The ‘smell’ itself is placed inside a small box embedded in the lid of the Smell Box. There are some ventilation holes drilled in the smell container (the off-white thing in the lid) and also a number of vents scattered around the box itself. It was tested with a piece of goat cheese:

DSCN1184

To contain the smell of the cheese, the lid was pressed onto the smell container (which is almost air tight). However, the circulation was quite poor (despite the numerous ventilation holes), and so was tried again with the lid partially off:

DSCN1186

This was better, and you could get a good sense of the cheese smell wafting from the box. But the design could be improved significantly in a number of ways:

  1. A much more powerful fan is required to get air circulating properly. A PC case blower seems to be a bit too weak for this purpose.
  2. The smell container needs to have some form of mechanism to contain the smell when the device is inactive. This could consist of a simple set of spring loaded flaps which isolate the smell, and which open only when the device is triggered and the fan starts.
  3. More ventilation holes in the main box, so that a good air volume is produced.

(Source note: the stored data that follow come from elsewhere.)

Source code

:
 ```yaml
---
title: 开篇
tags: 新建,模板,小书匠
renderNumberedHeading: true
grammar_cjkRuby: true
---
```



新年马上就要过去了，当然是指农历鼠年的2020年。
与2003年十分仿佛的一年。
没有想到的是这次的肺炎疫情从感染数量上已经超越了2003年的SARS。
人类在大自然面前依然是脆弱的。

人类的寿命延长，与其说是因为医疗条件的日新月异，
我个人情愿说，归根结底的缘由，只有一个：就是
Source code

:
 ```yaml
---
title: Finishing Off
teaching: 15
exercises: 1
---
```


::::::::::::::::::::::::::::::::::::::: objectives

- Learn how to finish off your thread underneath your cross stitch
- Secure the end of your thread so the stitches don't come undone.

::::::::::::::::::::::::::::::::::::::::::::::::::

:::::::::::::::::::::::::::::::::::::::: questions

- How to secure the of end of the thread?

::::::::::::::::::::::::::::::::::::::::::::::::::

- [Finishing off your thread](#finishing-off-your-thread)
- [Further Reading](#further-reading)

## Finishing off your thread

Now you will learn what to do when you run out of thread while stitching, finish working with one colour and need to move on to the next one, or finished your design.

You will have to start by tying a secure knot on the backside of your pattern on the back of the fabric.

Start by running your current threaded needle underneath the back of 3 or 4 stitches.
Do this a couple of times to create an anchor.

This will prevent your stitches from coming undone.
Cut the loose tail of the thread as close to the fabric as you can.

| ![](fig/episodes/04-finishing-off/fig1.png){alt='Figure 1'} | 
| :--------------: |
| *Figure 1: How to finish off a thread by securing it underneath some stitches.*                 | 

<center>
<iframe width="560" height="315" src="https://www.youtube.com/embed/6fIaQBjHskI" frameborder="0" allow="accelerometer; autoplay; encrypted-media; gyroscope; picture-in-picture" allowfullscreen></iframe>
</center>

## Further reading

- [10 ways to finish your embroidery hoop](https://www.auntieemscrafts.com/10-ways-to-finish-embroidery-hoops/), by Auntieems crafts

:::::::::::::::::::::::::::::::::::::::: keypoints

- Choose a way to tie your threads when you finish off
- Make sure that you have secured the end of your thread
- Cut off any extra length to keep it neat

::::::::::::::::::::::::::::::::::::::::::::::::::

Currently the air volume from the device is quite low, and so the smell is rather ‘subtle’.
  4. The air vent from which the smell emanates is currently to low down, and would ideally be placed on or near the top of the box.

We will trial this next week (18 Nov 2013) and see what happens with our target group. A report of how well it worked will be posted here soon.

In the meantime, we’ll be developing version 2 of the smell box, and include the improvements. Rather than hack boxes to pieces to make the new version, it would be a good idea to 3D print the next one. We’ll post the design on here when it is ready.